**Work task:** Of the records that follow, copy only the lines from the line containing "2. **自動駕駛與機器人控制**：" to the line containing "未來，隨著更先進的語言模型和", both included, exactly as written.

**Task input:**

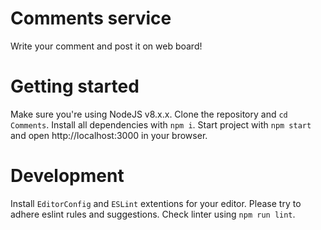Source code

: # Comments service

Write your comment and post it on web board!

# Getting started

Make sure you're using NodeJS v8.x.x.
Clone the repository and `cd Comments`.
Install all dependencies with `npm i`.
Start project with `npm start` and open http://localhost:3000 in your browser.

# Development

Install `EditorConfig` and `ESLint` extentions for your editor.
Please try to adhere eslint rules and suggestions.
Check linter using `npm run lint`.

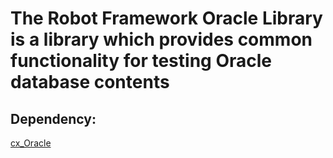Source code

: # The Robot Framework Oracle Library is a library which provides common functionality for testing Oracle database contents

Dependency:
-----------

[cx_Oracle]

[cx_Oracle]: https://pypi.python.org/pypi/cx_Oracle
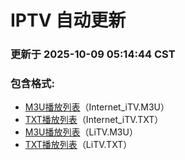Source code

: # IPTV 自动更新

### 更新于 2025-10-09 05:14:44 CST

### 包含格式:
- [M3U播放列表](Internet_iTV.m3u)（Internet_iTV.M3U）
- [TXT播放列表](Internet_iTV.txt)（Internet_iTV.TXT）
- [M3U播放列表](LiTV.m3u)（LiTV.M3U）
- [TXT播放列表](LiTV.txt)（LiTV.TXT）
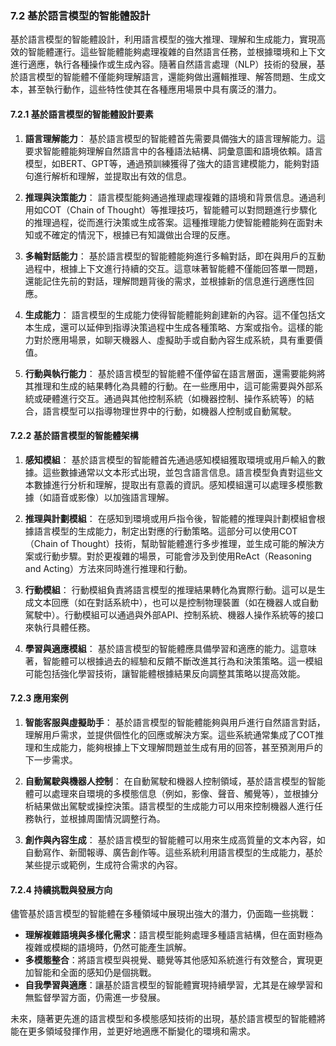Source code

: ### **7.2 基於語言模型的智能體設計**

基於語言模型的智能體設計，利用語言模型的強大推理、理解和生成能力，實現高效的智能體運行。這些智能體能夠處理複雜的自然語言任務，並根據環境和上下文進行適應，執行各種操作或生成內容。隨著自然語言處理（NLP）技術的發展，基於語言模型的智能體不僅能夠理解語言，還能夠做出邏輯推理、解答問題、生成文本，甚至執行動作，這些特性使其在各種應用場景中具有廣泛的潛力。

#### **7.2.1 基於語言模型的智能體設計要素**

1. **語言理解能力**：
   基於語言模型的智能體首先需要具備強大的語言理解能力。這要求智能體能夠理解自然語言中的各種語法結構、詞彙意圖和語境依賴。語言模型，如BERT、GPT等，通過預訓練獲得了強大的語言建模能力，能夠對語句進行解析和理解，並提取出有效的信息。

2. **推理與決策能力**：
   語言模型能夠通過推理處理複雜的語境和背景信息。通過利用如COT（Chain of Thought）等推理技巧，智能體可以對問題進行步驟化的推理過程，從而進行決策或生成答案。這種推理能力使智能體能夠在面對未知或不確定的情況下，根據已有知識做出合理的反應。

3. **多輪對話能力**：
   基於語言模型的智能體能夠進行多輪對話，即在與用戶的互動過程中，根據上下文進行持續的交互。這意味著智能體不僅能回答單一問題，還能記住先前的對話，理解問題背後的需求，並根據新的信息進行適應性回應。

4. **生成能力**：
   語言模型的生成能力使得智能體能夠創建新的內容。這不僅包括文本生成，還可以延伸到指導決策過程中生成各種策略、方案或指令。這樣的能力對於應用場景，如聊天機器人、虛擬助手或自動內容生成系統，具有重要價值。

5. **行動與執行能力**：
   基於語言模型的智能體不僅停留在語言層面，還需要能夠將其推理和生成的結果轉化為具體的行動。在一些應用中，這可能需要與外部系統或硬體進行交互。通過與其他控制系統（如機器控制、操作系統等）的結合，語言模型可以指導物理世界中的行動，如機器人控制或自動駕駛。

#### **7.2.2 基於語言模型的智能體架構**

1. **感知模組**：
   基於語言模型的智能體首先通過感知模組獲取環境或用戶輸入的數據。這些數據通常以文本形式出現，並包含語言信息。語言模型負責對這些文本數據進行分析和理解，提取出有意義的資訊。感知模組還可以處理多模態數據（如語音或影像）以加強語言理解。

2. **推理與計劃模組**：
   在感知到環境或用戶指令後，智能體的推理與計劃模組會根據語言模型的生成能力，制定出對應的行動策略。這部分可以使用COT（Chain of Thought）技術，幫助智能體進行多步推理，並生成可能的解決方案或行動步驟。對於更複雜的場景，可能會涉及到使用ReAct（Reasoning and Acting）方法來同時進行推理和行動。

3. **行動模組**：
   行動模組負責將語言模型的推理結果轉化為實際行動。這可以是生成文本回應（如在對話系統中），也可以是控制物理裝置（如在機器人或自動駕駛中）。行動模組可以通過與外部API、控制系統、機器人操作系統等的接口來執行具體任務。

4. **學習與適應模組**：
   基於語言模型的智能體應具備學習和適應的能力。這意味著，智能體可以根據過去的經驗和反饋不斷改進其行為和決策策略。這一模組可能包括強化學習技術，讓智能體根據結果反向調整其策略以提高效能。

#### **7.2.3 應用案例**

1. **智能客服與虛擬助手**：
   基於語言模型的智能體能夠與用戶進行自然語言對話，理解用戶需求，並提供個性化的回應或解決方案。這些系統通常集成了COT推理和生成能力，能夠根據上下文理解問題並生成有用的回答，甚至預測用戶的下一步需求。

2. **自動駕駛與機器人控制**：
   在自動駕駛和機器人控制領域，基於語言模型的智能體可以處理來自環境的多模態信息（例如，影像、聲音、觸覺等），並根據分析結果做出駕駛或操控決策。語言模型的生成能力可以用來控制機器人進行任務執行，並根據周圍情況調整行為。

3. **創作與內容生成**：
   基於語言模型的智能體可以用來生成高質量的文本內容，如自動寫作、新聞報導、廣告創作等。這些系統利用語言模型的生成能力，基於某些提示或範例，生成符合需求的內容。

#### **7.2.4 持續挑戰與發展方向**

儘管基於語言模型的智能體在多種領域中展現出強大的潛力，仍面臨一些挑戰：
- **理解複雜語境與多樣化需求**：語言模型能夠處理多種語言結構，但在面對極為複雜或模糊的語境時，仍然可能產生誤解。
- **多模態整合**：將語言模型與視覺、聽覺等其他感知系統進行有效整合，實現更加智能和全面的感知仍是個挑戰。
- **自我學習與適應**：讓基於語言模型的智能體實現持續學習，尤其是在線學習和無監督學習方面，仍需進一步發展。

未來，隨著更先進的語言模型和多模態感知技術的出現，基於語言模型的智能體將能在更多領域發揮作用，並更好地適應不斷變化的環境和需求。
--
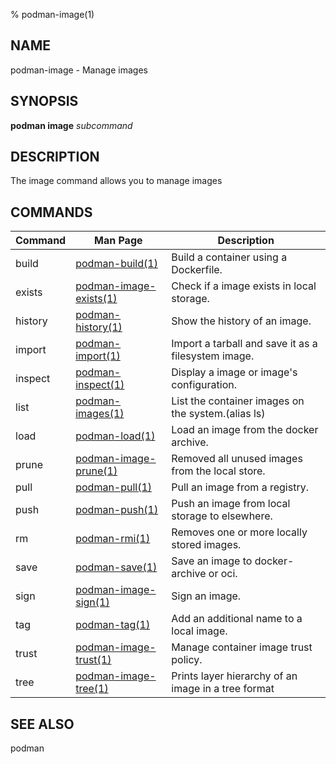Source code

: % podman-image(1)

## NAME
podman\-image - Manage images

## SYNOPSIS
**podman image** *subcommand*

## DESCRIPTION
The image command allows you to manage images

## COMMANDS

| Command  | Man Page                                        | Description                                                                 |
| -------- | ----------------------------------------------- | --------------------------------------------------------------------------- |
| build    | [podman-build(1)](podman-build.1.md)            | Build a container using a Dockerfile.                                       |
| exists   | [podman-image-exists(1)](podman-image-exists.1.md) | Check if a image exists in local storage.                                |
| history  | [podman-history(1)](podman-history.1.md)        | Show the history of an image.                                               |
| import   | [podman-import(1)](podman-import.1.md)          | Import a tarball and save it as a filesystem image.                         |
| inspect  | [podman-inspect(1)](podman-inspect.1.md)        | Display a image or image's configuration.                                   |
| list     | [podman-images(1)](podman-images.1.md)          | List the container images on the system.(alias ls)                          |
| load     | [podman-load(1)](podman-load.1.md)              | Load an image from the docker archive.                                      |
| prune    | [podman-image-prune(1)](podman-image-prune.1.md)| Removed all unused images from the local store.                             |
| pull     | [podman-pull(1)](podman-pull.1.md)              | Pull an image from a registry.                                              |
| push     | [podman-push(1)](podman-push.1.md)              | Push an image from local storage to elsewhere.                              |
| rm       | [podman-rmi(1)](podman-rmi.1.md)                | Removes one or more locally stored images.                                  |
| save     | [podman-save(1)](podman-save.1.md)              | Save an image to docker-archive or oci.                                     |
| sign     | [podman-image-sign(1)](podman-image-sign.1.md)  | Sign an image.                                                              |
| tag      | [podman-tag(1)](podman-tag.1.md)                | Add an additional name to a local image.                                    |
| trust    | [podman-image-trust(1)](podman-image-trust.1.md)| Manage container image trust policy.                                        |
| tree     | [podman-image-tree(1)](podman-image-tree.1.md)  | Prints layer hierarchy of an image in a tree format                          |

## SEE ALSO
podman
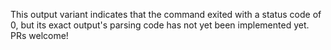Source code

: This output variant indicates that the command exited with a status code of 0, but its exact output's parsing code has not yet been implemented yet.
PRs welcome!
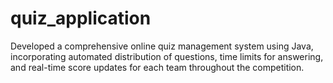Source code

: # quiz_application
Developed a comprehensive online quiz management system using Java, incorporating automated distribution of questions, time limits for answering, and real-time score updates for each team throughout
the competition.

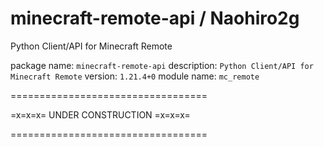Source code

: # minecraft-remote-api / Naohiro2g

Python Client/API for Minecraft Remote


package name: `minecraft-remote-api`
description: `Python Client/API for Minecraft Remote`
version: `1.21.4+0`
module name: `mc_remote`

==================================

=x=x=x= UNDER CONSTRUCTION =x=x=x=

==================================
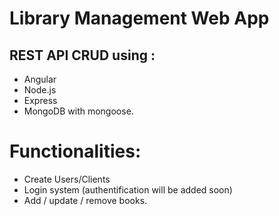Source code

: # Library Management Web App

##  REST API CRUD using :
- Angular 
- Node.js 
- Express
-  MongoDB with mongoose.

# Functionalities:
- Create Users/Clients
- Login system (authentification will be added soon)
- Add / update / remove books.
==
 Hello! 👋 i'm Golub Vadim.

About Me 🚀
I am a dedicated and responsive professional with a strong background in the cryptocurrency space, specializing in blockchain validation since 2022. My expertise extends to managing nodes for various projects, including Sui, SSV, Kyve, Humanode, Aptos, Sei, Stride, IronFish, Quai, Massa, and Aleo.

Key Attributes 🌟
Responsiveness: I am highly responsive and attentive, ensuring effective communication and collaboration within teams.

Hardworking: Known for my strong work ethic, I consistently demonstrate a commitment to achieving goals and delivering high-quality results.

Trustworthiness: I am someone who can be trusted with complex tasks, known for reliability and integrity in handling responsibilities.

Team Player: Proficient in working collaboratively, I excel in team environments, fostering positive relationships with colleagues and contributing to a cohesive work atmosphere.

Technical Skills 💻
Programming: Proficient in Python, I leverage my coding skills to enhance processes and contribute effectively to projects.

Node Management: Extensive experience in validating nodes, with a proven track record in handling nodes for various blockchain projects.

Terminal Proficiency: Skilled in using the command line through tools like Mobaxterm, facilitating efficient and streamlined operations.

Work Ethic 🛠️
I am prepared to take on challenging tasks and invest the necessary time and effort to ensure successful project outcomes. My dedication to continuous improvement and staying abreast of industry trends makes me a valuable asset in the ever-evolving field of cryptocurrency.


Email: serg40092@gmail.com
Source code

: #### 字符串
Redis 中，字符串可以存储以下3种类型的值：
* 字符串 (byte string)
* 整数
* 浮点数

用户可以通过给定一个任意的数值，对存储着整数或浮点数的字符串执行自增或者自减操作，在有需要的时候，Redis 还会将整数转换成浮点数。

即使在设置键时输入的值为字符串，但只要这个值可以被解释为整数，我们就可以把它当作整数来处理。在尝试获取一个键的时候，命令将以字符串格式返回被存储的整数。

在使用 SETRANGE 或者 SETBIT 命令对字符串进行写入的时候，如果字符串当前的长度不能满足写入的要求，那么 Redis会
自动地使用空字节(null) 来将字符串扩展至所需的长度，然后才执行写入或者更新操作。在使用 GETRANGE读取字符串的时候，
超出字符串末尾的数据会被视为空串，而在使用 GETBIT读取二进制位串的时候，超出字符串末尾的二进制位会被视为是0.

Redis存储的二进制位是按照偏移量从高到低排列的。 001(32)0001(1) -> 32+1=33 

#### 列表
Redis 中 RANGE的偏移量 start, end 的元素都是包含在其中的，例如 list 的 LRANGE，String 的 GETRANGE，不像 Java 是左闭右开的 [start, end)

**Output:**
2. **自動駕駛與機器人控制**：
   在自動駕駛和機器人控制領域，基於語言模型的智能體可以處理來自環境的多模態信息（例如，影像、聲音、觸覺等），並根據分析結果做出駕駛或操控決策。語言模型的生成能力可以用來控制機器人進行任務執行，並根據周圍情況調整行為。

3. **創作與內容生成**：
   基於語言模型的智能體可以用來生成高質量的文本內容，如自動寫作、新聞報導、廣告創作等。這些系統利用語言模型的生成能力，基於某些提示或範例，生成符合需求的內容。

#### **7.2.4 持續挑戰與發展方向**

儘管基於語言模型的智能體在多種領域中展現出強大的潛力，仍面臨一些挑戰：
- **理解複雜語境與多樣化需求**：語言模型能夠處理多種語言結構，但在面對極為複雜或模糊的語境時，仍然可能產生誤解。
- **多模態整合**：將語言模型與視覺、聽覺等其他感知系統進行有效整合，實現更加智能和全面的感知仍是個挑戰。
- **自我學習與適應**：讓基於語言模型的智能體實現持續學習，尤其是在線學習和無監督學習方面，仍需進一步發展。

未來，隨著更先進的語言模型和多模態感知技術的出現，基於語言模型的智能體將能在更多領域發揮作用，並更好地適應不斷變化的環境和需求。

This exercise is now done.